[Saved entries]
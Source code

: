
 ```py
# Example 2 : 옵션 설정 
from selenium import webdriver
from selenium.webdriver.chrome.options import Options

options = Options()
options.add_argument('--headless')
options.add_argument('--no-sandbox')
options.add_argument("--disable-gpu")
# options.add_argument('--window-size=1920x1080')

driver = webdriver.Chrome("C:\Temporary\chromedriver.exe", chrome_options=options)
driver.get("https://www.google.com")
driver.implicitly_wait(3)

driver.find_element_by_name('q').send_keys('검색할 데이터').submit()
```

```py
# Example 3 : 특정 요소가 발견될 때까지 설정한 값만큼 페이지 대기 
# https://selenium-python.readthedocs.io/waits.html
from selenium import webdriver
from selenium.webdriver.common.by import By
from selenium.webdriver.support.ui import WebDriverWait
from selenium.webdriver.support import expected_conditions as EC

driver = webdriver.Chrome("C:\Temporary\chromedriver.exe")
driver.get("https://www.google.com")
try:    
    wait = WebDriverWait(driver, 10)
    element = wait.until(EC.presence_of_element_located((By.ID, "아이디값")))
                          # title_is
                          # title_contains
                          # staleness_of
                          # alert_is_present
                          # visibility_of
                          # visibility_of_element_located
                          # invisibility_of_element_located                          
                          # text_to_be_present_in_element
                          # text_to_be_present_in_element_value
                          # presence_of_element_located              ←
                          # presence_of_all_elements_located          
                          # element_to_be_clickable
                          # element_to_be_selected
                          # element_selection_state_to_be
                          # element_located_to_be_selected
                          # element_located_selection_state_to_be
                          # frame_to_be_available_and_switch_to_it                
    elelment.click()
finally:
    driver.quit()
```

=== What the task requires ===
Copy all of the data exactly.

=== Worked solution ===
Source code

:
 ```py
# Example 2 : 옵션 설정 
from selenium import webdriver
from selenium.webdriver.chrome.options import Options

options = Options()
options.add_argument('--headless')
options.add_argument('--no-sandbox')
options.add_argument("--disable-gpu")
# options.add_argument('--window-size=1920x1080')

driver = webdriver.Chrome("C:\Temporary\chromedriver.exe", chrome_options=options)
driver.get("https://www.google.com")
driver.implicitly_wait(3)

driver.find_element_by_name('q').send_keys('검색할 데이터').submit()
```

```py
# Example 3 : 특정 요소가 발견될 때까지 설정한 값만큼 페이지 대기 
# https://selenium-python.readthedocs.io/waits.html
from selenium import webdriver
from selenium.webdriver.common.by import By
from selenium.webdriver.support.ui import WebDriverWait
from selenium.webdriver.support import expected_conditions as EC

driver = webdriver.Chrome("C:\Temporary\chromedriver.exe")
driver.get("https://www.google.com")
try:    
    wait = WebDriverWait(driver, 10)
    element = wait.until(EC.presence_of_element_located((By.ID, "아이디값")))
                          # title_is
                          # title_contains
                          # staleness_of
                          # alert_is_present
                          # visibility_of
                          # visibility_of_element_located
                          # invisibility_of_element_located                          
                          # text_to_be_present_in_element
                          # text_to_be_present_in_element_value
                          # presence_of_element_located              ←
                          # presence_of_all_elements_located          
                          # element_to_be_clickable
                          # element_to_be_selected
                          # element_selection_state_to_be
                          # element_located_to_be_selected
                          # element_located_selection_state_to_be
                          # frame_to_be_available_and_switch_to_it                
    elelment.click()
finally:
    driver.quit()
```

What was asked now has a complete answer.